Sur le papier, cet élément ne semble pas si évident dans Merrily We Go to Hell, son couple dysfonctionnel et cette épouse sacrificielle. Le scénario est écrit par Edwin Justus Mayer, brillant pour montrer la décadence mondaine et les conflits de couple dans une écriture caustique mais capable de noirceur dans La Baronne de Minuit de Mitchell Leisen (1939) ou To Be or Not to Be de Ernst Lubitsch (1942). Cette manière de rechercher la provocation, de célébrer un certain glamour dans le contexte de la Grande Dépression, tout en y amenant un cinglant regard moral est typique des comédies du début des années 30. Merrily We Go to Hell est dans cette lignée à travers la rencontre entre le chroniqueur Jerry Corbett (Fredrich March) et la jeune héritière Joan Prentice (Sylvia Sidney). Le charme de leur première rencontre résume en quelque sorte ce que sera leur relation durant le film. Durant une soirée mondaine, Joan échappe aux avances insistantes d’un convives aviné pour se réfugier sur la terrasse où se trouve Jerry fin saoul également. Le charme de ce dernier, son badinage et l’alchimie entre eux font qu’elle lui autorise ce qu’elle a refusé à l’inconvenant précédant, un baiser volé. Leur romance reposera ainsi si la tolérance de Joan aux penchants alcooliques et autodestructeurs de Jerry. 

L’aspect intéressant est de ne pas faire de Joan une victime, et c’est paradoxalement Jerry qui apparaît toujours comme le plus faible des deux mais si l’empathie va à la souffrance de son épouse. Dorothy Arzner fait dans un premier temps une spectatrice constante des écarts de Jerry dans leur relation, dont elle s’amuse parfois (la bague de mariage improvisée) mais dont elle souffre le plus souvent (le retard aux fiançailles où il arrivera saoul). Elle est constamment en attente d’un signe où il verrait enfin en elle sa femme, son amour, et pas une camarade de jeu (la récurrence de la réplique « You’re swell »). Plutôt que de subir les évènements en jouant la carte classique de l’épouse jalouse, elle décide donc de l’accompagner dans sa fuite en avant entre fêtes, beuveries et amours libres de « couple moderne ».

C’est pour Jerry une forme de catharsis où il retrouve l’amour passé responsable de ses penchants alcooliques, alors que Joan sous le masque rieur souffre de cette situation. L’insécurité et le sentiment illégitime de ne pas mériter cette dévotion pousse Jerry à toujours pousser la tolérance de Joan trop loin, quand cette dernière s’abandonne tout entière à la dérive de son époux. C’est ironiquement l’affection sincère qu’ils se portent qui les mène à leur perte, Jerry espère et attends que Joan se pose en garde-fou de ses excès, et celle-ci par amour s’y refuse et réfère s’enfoncer avec lui.

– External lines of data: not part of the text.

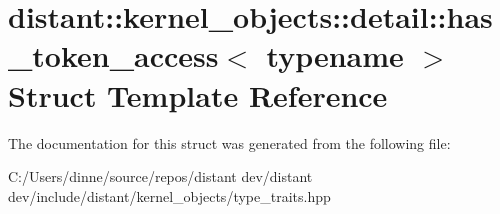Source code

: \hypertarget{structdistant_1_1kernel__objects_1_1detail_1_1has__token__access}{}\section{distant\+:\+:kernel\+\_\+objects\+:\+:detail\+:\+:has\+\_\+token\+\_\+access$<$ typename $>$ Struct Template Reference}
\label{structdistant_1_1kernel__objects_1_1detail_1_1has__token__access}


The documentation for this struct was generated from the following file\+:\begin{DoxyCompactItemize}
\item 
C\+:/\+Users/dinne/source/repos/distant dev/distant dev/include/distant/kernel\+\_\+objects/type\+\_\+traits.\+hpp\end{DoxyCompactItemize}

Sylvia Sidney est particulièrement touchante dans ce registre où le clinquant, les robes de soirées, les amants interchangeables au bras (dont un Cary Grant débutant) ne masque jamais l’angoisse latente, les regards à la dérobée où elle cherche Jerry dans le brouhaha des fêtes. 

L’ironie du titre apparaît ainsi, le couple ne pouvant que toucher le fond pour éventuellement mieux renaître. C’est finalement un schéma qui sera assez courant dans le mélodrame hollywoodien, et Fredrich March justement en incarnera une vision emblématique dans la première version d’Une étoile est née de William A. Wellman (1937) où il jouera un époux et pygmalion autodestructeur – on peut penser aussi à une prémisse de Le Jour du vin et des roses de Blake Edwards (1962) dans cette descente aux enfers « en couple ». L’originalité est de faire ici de Sylvia Sidney une force de vie qui par choix accepte de suivre l’être aimé dans l’impasse, avant de s’en détourner et le forcer à changer à son tour. Le « happy end » est douloureux et chargé d’incertitudes dans ce mélodrame subtil et poignant.